**EXERCISE MATERIALS**
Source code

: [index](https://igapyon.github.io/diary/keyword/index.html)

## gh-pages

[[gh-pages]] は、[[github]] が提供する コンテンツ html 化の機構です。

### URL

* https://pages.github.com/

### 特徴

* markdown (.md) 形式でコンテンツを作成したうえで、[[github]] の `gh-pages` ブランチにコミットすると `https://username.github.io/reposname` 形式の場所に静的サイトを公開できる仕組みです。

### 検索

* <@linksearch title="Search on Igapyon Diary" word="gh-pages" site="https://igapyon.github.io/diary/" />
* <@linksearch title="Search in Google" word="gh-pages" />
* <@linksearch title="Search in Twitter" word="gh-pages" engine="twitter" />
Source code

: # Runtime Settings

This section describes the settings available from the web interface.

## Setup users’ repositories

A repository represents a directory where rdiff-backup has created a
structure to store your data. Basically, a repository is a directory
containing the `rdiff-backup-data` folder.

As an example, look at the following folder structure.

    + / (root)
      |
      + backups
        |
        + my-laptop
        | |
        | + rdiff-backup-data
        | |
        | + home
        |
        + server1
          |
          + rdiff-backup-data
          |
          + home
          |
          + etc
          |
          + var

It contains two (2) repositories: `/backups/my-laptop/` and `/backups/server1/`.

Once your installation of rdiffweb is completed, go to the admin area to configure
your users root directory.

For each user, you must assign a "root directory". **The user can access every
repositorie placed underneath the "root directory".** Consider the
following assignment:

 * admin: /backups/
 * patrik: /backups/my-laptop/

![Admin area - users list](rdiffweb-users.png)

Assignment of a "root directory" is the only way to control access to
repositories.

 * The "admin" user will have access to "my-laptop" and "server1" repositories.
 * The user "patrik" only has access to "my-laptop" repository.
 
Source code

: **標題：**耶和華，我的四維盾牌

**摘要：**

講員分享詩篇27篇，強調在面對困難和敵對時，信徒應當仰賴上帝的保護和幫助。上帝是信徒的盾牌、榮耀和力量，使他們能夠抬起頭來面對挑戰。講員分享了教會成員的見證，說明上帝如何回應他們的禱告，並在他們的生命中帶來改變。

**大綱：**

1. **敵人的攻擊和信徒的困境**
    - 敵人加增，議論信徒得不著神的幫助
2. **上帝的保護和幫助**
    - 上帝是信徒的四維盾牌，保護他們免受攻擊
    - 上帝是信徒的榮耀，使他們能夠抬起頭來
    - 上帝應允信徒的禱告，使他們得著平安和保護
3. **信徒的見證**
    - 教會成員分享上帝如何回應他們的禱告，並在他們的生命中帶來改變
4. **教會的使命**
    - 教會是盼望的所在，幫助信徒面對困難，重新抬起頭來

**YOUR GOAL**
Find where the line with "## gh-pages" sits in the material above, then copy exactly from it through the line with "This section describes". Add no other line.

**REPLY TO THE TASK**
## gh-pages

[[gh-pages]] は、[[github]] が提供する コンテンツ html 化の機構です。

### URL

* https://pages.github.com/

### 特徴

* markdown (.md) 形式でコンテンツを作成したうえで、[[github]] の `gh-pages` ブランチにコミットすると `https://username.github.io/reposname` 形式の場所に静的サイトを公開できる仕組みです。

### 検索

* <@linksearch title="Search on Igapyon Diary" word="gh-pages" site="https://igapyon.github.io/diary/" />
* <@linksearch title="Search in Google" word="gh-pages" />
* <@linksearch title="Search in Twitter" word="gh-pages" engine="twitter" />
Source code

: # Runtime Settings

This section describes the settings available from the web interface.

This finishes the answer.